▶ [Exercise aim]: Answer with a single number stating how many lines of the entries below include the string "built".

[Stored data]
=== Section Start ===

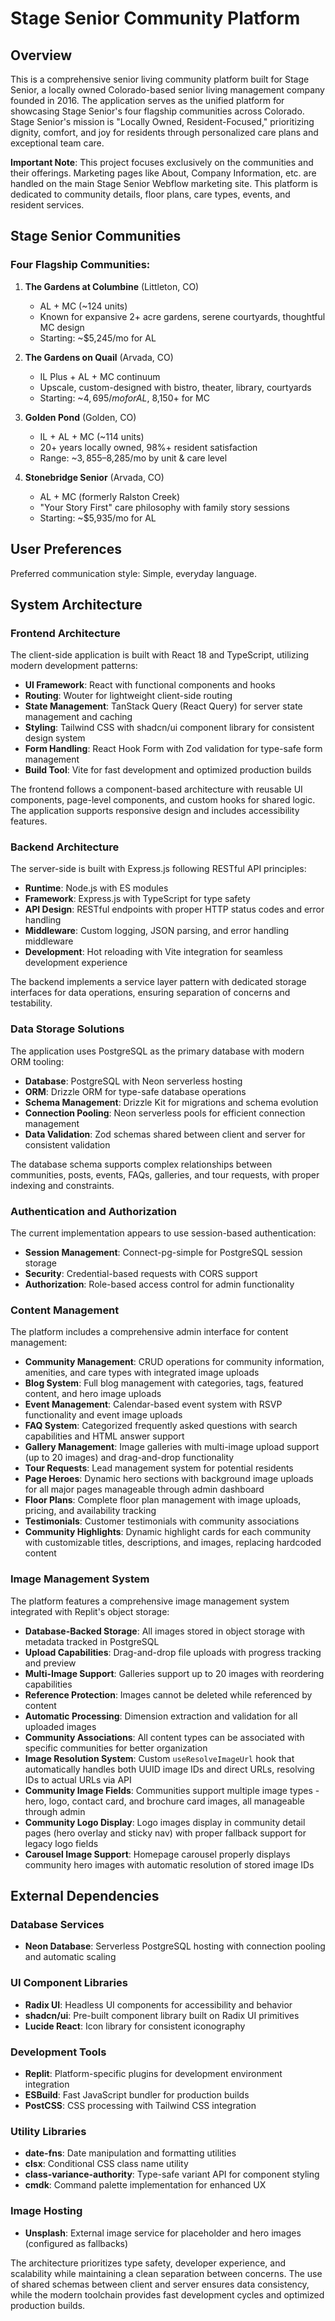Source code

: # Stage Senior Community Platform

## Overview

This is a comprehensive senior living community platform built for Stage Senior, a locally owned Colorado-based senior living management company founded in 2016. The application serves as the unified platform for showcasing Stage Senior's four flagship communities across Colorado. Stage Senior's mission is "Locally Owned, Resident-Focused," prioritizing dignity, comfort, and joy for residents through personalized care plans and exceptional team care.

**Important Note**: This project focuses exclusively on the communities and their offerings. Marketing pages like About, Company Information, etc. are handled on the main Stage Senior Webflow marketing site. This platform is dedicated to community details, floor plans, care types, events, and resident services.

## Stage Senior Communities

### Four Flagship Communities:

1. **The Gardens at Columbine** (Littleton, CO)
   - AL + MC (~124 units)
   - Known for expansive 2+ acre gardens, serene courtyards, thoughtful MC design
   - Starting: ~$5,245/mo for AL

2. **The Gardens on Quail** (Arvada, CO) 
   - IL Plus + AL + MC continuum
   - Upscale, custom-designed with bistro, theater, library, courtyards
   - Starting: ~$4,695/mo for AL, ~$8,150+ for MC

3. **Golden Pond** (Golden, CO)
   - IL + AL + MC (~114 units)
   - 20+ years locally owned, 98%+ resident satisfaction
   - Range: ~$3,855–$8,285/mo by unit & care level

4. **Stonebridge Senior** (Arvada, CO)
   - AL + MC (formerly Ralston Creek)
   - "Your Story First" care philosophy with family story sessions
   - Starting: ~$5,935/mo for AL

## User Preferences

Preferred communication style: Simple, everyday language.

## System Architecture

### Frontend Architecture
The client-side application is built with React 18 and TypeScript, utilizing modern development patterns:

- **UI Framework**: React with functional components and hooks
- **Routing**: Wouter for lightweight client-side routing
- **State Management**: TanStack Query (React Query) for server state management and caching
- **Styling**: Tailwind CSS with shadcn/ui component library for consistent design system
- **Form Handling**: React Hook Form with Zod validation for type-safe form management
- **Build Tool**: Vite for fast development and optimized production builds

The frontend follows a component-based architecture with reusable UI components, page-level components, and custom hooks for shared logic. The application supports responsive design and includes accessibility features.

### Backend Architecture
The server-side is built with Express.js following RESTful API principles:

- **Runtime**: Node.js with ES modules
- **Framework**: Express.js with TypeScript for type safety
- **API Design**: RESTful endpoints with proper HTTP status codes and error handling
- **Middleware**: Custom logging, JSON parsing, and error handling middleware
- **Development**: Hot reloading with Vite integration for seamless development experience

The backend implements a service layer pattern with dedicated storage interfaces for data operations, ensuring separation of concerns and testability.

### Data Storage Solutions
The application uses PostgreSQL as the primary database with modern ORM tooling:

- **Database**: PostgreSQL with Neon serverless hosting
- **ORM**: Drizzle ORM for type-safe database operations
- **Schema Management**: Drizzle Kit for migrations and schema evolution
- **Connection Pooling**: Neon serverless pools for efficient connection management
- **Data Validation**: Zod schemas shared between client and server for consistent validation

The database schema supports complex relationships between communities, posts, events, FAQs, galleries, and tour requests, with proper indexing and constraints.

### Authentication and Authorization
The current implementation appears to use session-based authentication:

- **Session Management**: Connect-pg-simple for PostgreSQL session storage
- **Security**: Credential-based requests with CORS support
- **Authorization**: Role-based access control for admin functionality

### Content Management
The platform includes a comprehensive admin interface for content management:

- **Community Management**: CRUD operations for community information, amenities, and care types with integrated image uploads
- **Blog System**: Full blog management with categories, tags, featured content, and hero image uploads
- **Event Management**: Calendar-based event system with RSVP functionality and event image uploads
- **FAQ System**: Categorized frequently asked questions with search capabilities and HTML answer support
- **Gallery Management**: Image galleries with multi-image upload support (up to 20 images) and drag-and-drop functionality
- **Tour Requests**: Lead management system for potential residents
- **Page Heroes**: Dynamic hero sections with background image uploads for all major pages manageable through admin dashboard
- **Floor Plans**: Complete floor plan management with image uploads, pricing, and availability tracking
- **Testimonials**: Customer testimonials with community associations
- **Community Highlights**: Dynamic highlight cards for each community with customizable titles, descriptions, and images, replacing hardcoded content

### Image Management System
The platform features a comprehensive image management system integrated with Replit's object storage:

- **Database-Backed Storage**: All images stored in object storage with metadata tracked in PostgreSQL
- **Upload Capabilities**: Drag-and-drop file uploads with progress tracking and preview
- **Multi-Image Support**: Galleries support up to 20 images with reordering capabilities
- **Reference Protection**: Images cannot be deleted while referenced by content
- **Automatic Processing**: Dimension extraction and validation for all uploaded images
- **Community Associations**: All content types can be associated with specific communities for better organization
- **Image Resolution System**: Custom `useResolveImageUrl` hook that automatically handles both UUID image IDs and direct URLs, resolving IDs to actual URLs via API
- **Community Image Fields**: Communities support multiple image types - hero, logo, contact card, and brochure card images, all manageable through admin
- **Community Logo Display**: Logo images display in community detail pages (hero overlay and sticky nav) with proper fallback support for legacy logo fields
- **Carousel Image Support**: Homepage carousel properly displays community hero images with automatic resolution of stored image IDs

## External Dependencies

### Database Services
- **Neon Database**: Serverless PostgreSQL hosting with connection pooling and automatic scaling

### UI Component Libraries
- **Radix UI**: Headless UI components for accessibility and behavior
- **shadcn/ui**: Pre-built component library built on Radix UI primitives
- **Lucide React**: Icon library for consistent iconography

### Development Tools
- **Replit**: Platform-specific plugins for development environment integration
- **ESBuild**: Fast JavaScript bundler for production builds
- **PostCSS**: CSS processing with Tailwind CSS integration

### Utility Libraries
- **date-fns**: Date manipulation and formatting utilities
- **clsx**: Conditional CSS class name utility
- **class-variance-authority**: Type-safe variant API for component styling
- **cmdk**: Command palette implementation for enhanced UX

### Image Hosting
- **Unsplash**: External image service for placeholder and hero images (configured as fallbacks)

The architecture prioritizes type safety, developer experience, and scalability while maintaining a clean separation between concerns. The use of shared schemas between client and server ensures data consistency, while the modern toolchain provides fast development cycles and optimized production builds.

=== Section End ===

▶ [Result of the exercise]: 4